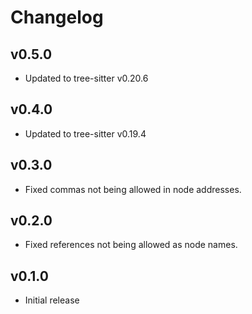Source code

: # Changelog

## v0.5.0

-   Updated to tree-sitter v0.20.6

## v0.4.0

-   Updated to tree-sitter v0.19.4

## v0.3.0

-   Fixed commas not being allowed in node addresses.

## v0.2.0

-   Fixed references not being allowed as node names.

## v0.1.0

-   Initial release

* * * *

▶ _What you have to do_:
Set down every entry exactly as it appears, but skip the pictures.

▶ _Answer box_:
Source code

: # Changelog

## v0.5.0

-   Updated to tree-sitter v0.20.6

## v0.4.0

-   Updated to tree-sitter v0.19.4

## v0.3.0

-   Fixed commas not being allowed in node addresses.

## v0.2.0

-   Fixed references not being allowed as node names.

## v0.1.0

-   Initial release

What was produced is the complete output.